★★★★☆(星4)
<My Opinion>
本書は「日経ビジネスアソシエ」の2005年10月4日号から連載している「渋谷ではたらく社長のキャリアアップ塾」を加筆修正したもの。従って、夫々の内容が単発で終わり、全体としてまとまりがなくなることは否めない。しかしながら、この77のセオリーは全て藤田晋氏本人の実体験から得た経験知なので、自己啓発作家が同様のことを言うよりも腹に落ちる。

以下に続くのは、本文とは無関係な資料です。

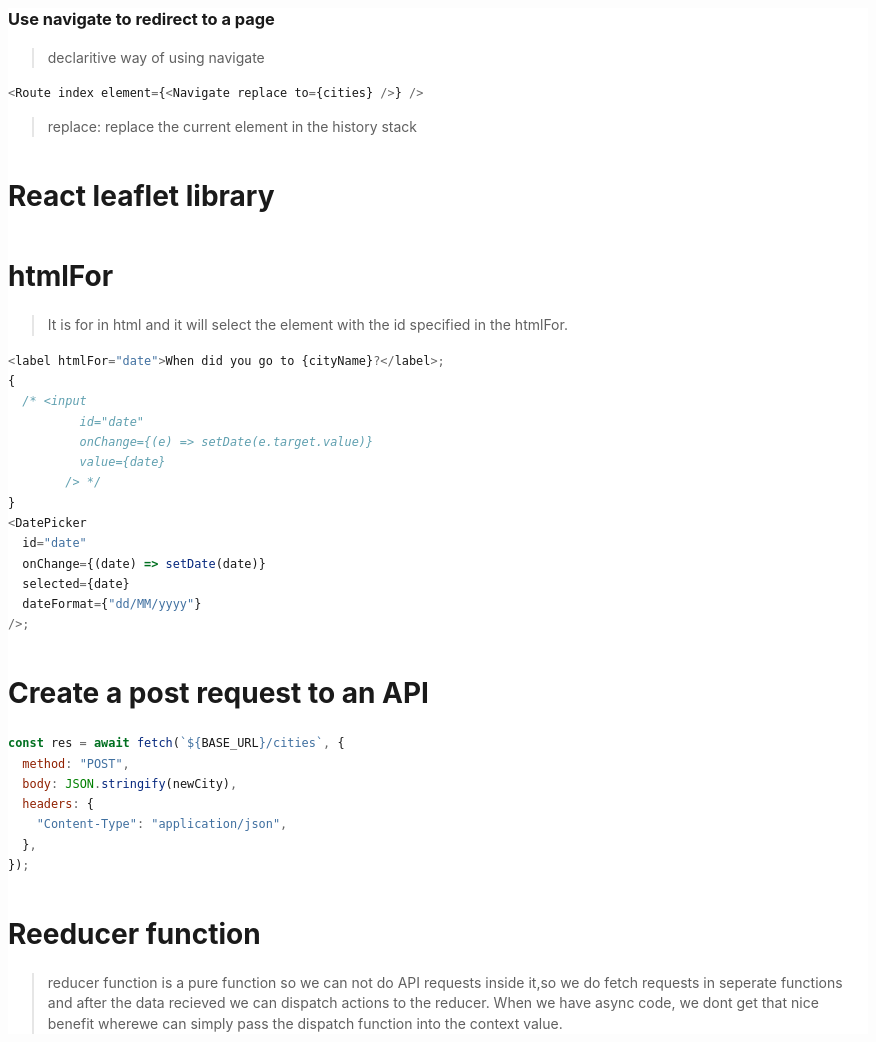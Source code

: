 ### Use navigate to redirect to a page

> declaritive way of using navigate

```js
<Route index element={<Navigate replace to={cities} />} />
```

> replace: replace the current element in the history stack

# React leaflet library

# htmlFor

> It is for in html and it will select the element with the id specified in the htmlFor.

```js
<label htmlFor="date">When did you go to {cityName}?</label>;
{
  /* <input
          id="date"
          onChange={(e) => setDate(e.target.value)}
          value={date}
        /> */
}
<DatePicker
  id="date"
  onChange={(date) => setDate(date)}
  selected={date}
  dateFormat={"dd/MM/yyyy"}
/>;
```

# Create a post request to an API

```js
const res = await fetch(`${BASE_URL}/cities`, {
  method: "POST",
  body: JSON.stringify(newCity),
  headers: {
    "Content-Type": "application/json",
  },
});
```

# Reeducer function

> reducer function is a pure function so we can
> not do API requests inside it,so we do fetch requests in seperate functions and after the data recieved we can dispatch actions to the reducer.
> When we have async code, we dont get that nice benefit wherewe can simply pass the dispatch function into the context value.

仕事の仕方を説くような本は、どれも内容が似通ったりしていることが多いという批判があるが、私はこういった本を一種の栄養補給だと捉えている。自分自身でも仕事のセオリーは言語化して整理してはいるが、整理したものを全て実行することは困難だ。そんなとき、自分が一旦言語化した内容であっても別の著者がカタチを変えて主張してくれることで、自分のものになっていなかったセオリーをうまく自分の行動に落とし込むきっかけを作ってくれる場合がある。ビジネス書は読みっぱなしではなく、実践していくことを意識して読む限りにおいてはいくら読んでも害はなく、むしろ積極的に読むべきだと思う。
以下は抜き書きメモ。
<Memo>
・上司に期待しない方が成長できる
・効率よりも場数が能力を決める
→仕事に就いたら、とにかく早く結果を出すことが重要。その為には「場数を踏む」ことが一番重要。仕事のできるできないは、要するに場数=経験の差で決まる。
・できる人より志の高い人と付きおう
・ロールモデルは「前例」に過ぎない
→「ロールモデルがいないからキャリアの先が見えない」というセリフを耳にするが、そもそも時代も自分自身も日々移り変わっていく中では、キャリアの先などそもそも誰にも見えないのではないか。むしろロールモデルを追うよりも、それを打ち破るような誰にも思いつかないロールモデルを自分で作ってしまうほうが望むキャリアを手に入れるずっと早道だろう。
・ドリームチームは意外ともろい
・ネーミングとスローガンに知恵を絞ろう
→Cyberagentの社内制度である「2駅ルール(勤務している職場の最寄り駅から2駅以内に住めば月額3万円が支給される制度)」はネーミングが奏功した典型例。「近距離通勤者に対する家賃補助制度」ではなく、キャッチーで分かりやすい「2駅ルール」にしたために社内で広く浸透した。社内制度だけでなく、会社のビジョンや事業目標は浸透しないと意味がない。借り物の言葉やありがちな言葉では、人の心には響かない。「自分達の言葉」を作る意識が必要。